What to do >>
Look for the word "Jetpack" in the entries and copy every line where it shows up.

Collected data
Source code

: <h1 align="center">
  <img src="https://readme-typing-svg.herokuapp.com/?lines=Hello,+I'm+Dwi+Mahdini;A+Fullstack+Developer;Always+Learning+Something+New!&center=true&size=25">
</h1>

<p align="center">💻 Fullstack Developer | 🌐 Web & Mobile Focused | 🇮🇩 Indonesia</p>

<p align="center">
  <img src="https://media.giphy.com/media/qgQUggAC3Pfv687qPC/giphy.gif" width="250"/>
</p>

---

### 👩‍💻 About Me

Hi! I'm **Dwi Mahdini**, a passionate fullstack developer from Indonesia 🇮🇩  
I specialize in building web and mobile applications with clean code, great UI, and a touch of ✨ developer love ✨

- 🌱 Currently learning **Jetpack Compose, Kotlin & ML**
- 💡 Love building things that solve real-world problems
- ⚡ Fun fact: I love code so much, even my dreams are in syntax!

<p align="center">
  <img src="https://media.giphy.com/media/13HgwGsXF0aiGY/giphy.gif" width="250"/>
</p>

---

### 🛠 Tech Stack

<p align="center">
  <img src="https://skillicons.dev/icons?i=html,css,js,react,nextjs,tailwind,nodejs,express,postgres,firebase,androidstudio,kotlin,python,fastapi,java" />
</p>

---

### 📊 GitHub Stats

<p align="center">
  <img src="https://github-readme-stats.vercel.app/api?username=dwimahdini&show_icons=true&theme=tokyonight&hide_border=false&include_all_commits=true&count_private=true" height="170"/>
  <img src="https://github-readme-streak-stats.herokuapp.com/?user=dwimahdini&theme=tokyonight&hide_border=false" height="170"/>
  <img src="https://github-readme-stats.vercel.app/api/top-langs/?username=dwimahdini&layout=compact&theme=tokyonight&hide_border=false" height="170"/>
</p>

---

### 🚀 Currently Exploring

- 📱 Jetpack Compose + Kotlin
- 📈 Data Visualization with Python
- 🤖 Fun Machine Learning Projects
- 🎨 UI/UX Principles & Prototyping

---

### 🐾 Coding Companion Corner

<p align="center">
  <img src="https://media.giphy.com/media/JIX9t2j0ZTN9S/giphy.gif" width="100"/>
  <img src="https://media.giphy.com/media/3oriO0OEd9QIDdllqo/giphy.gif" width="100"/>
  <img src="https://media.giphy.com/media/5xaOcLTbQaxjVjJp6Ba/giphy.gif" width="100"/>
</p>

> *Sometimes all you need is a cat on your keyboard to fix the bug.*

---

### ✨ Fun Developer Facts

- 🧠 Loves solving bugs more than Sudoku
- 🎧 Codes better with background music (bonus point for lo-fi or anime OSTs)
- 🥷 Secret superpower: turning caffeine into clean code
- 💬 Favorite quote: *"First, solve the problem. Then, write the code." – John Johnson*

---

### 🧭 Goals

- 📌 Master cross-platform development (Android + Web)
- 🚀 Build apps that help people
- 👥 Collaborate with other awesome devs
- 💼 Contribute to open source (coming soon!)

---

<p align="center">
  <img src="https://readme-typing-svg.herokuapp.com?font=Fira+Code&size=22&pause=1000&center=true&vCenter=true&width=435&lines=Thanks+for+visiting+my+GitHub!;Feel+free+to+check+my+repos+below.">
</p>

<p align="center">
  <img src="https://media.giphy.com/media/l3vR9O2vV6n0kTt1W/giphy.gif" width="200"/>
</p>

Result of the task >>
- 🌱 Currently learning **Jetpack Compose, Kotlin & ML**
- 📱 Jetpack Compose + Kotlin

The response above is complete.